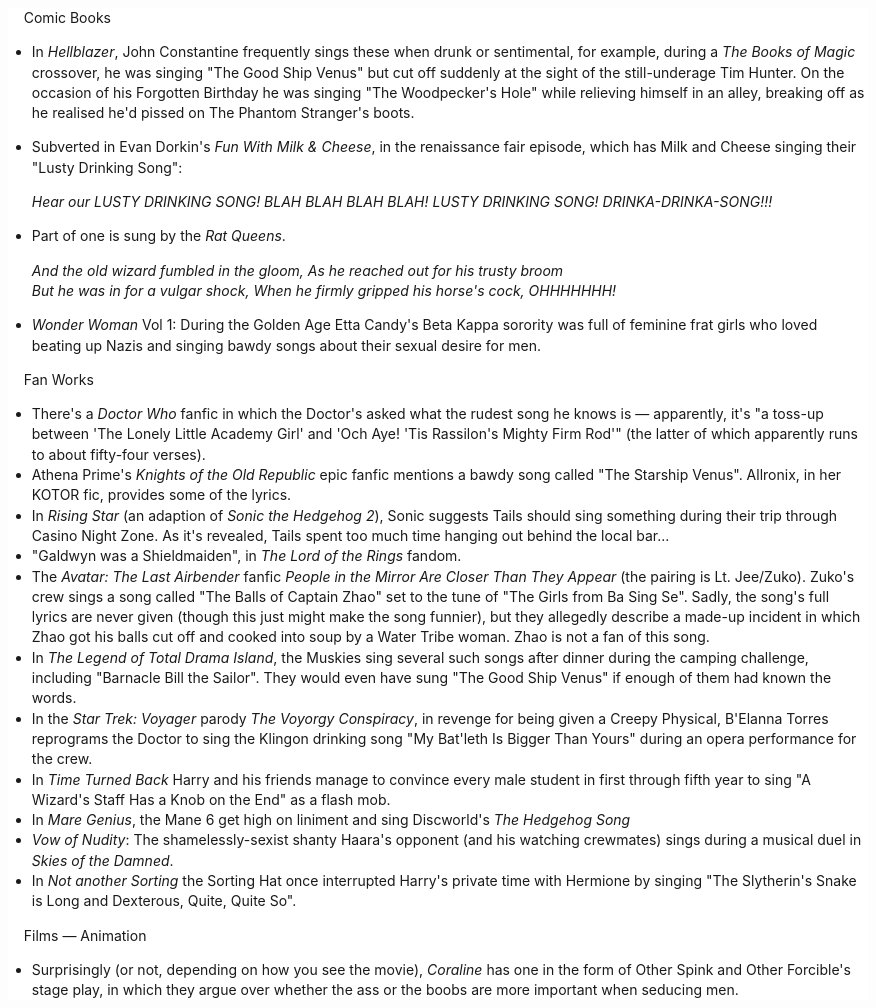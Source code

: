     Comic Books 

-   In _Hellblazer_, John Constantine frequently sings these when drunk or sentimental, for example, during a _The Books of Magic_ crossover, he was singing "The Good Ship Venus" but cut off suddenly at the sight of the still-underage Tim Hunter. On the occasion of his Forgotten Birthday he was singing "The Woodpecker's Hole" while relieving himself in an alley, breaking off as he realised he'd pissed on The Phantom Stranger's boots.
-   Subverted in Evan Dorkin's _Fun With Milk & Cheese_, in the renaissance fair episode, which has Milk and Cheese singing their "Lusty Drinking Song":
    
    _Hear our LUSTY DRINKING SONG! BLAH BLAH BLAH BLAH! LUSTY DRINKING SONG! DRINKA-DRINKA-SONG!!!_
    
-   Part of one is sung by the _Rat Queens_.
    
    _And the old wizard fumbled in the gloom, As he reached out for his trusty broom  
    But he was in for a vulgar shock, When he firmly gripped his horse's cock, OHHHHHHH!_
    
-   _Wonder Woman_ Vol 1: During the Golden Age Etta Candy's Beta Kappa sorority was full of feminine frat girls who loved beating up Nazis and singing bawdy songs about their sexual desire for men.

    Fan Works 

-   There's a _Doctor Who_ fanfic in which the Doctor's asked what the rudest song he knows is — apparently, it's "a toss-up between 'The Lonely Little Academy Girl' and 'Och Aye! 'Tis Rassilon's Mighty Firm Rod'" (the latter of which apparently runs to about fifty-four verses).
-   Athena Prime's _Knights of the Old Republic_ epic fanfic mentions a bawdy song called "The Starship Venus". Allronix, in her KOTOR fic, provides some of the lyrics.
-   In _Rising Star_ (an adaption of _Sonic the Hedgehog 2_), Sonic suggests Tails should sing something during their trip through Casino Night Zone. As it's revealed, Tails spent too much time hanging out behind the local bar...
-   "Galdwyn was a Shieldmaiden", in _The Lord of the Rings_ fandom.
-   The _Avatar: The Last Airbender_ fanfic _People in the Mirror Are Closer Than They Appear_ (the pairing is Lt. Jee/Zuko). Zuko's crew sings a song called "The Balls of Captain Zhao" set to the tune of "The Girls from Ba Sing Se". Sadly, the song's full lyrics are never given (though this just might make the song funnier), but they allegedly describe a made-up incident in which Zhao got his balls cut off and cooked into soup by a Water Tribe woman. Zhao is not a fan of this song.
-   In _The Legend of Total Drama Island_, the Muskies sing several such songs after dinner during the camping challenge, including "Barnacle Bill the Sailor". They would even have sung "The Good Ship Venus" if enough of them had known the words.
-   In the _Star Trek: Voyager_ parody _The Voyorgy Conspiracy_, in revenge for being given a Creepy Physical, B'Elanna Torres reprograms the Doctor to sing the Klingon drinking song "My Bat'leth Is Bigger Than Yours" during an opera performance for the crew.
-   In _Time Turned Back_ Harry and his friends manage to convince every male student in first through fifth year to sing "A Wizard's Staff Has a Knob on the End" as a flash mob.
-   In _Mare Genius_, the Mane 6 get high on liniment and sing Discworld's _The Hedgehog Song_
-   _Vow of Nudity_: The shamelessly-sexist shanty Haara's opponent (and his watching crewmates) sings during a musical duel in _Skies of the Damned_.
-   In _Not another Sorting_ the Sorting Hat once interrupted Harry's private time with Hermione by singing "The Slytherin's Snake is Long and Dexterous, Quite, Quite So".

    Films — Animation 

-   Surprisingly (or not, depending on how you see the movie), _Coraline_ has one in the form of Other Spink and Other Forcible's stage play, in which they argue over whether the ass or the boobs are more important when seducing men.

+++

Your goal:
What needs duplicating is the run of lines from the one containing "Films — Animation" through the last line of the entries above, exact and complete.

Written solution:
    Films — Animation 

-   Surprisingly (or not, depending on how you see the movie), _Coraline_ has one in the form of Other Spink and Other Forcible's stage play, in which they argue over whether the ass or the boobs are more important when seducing men.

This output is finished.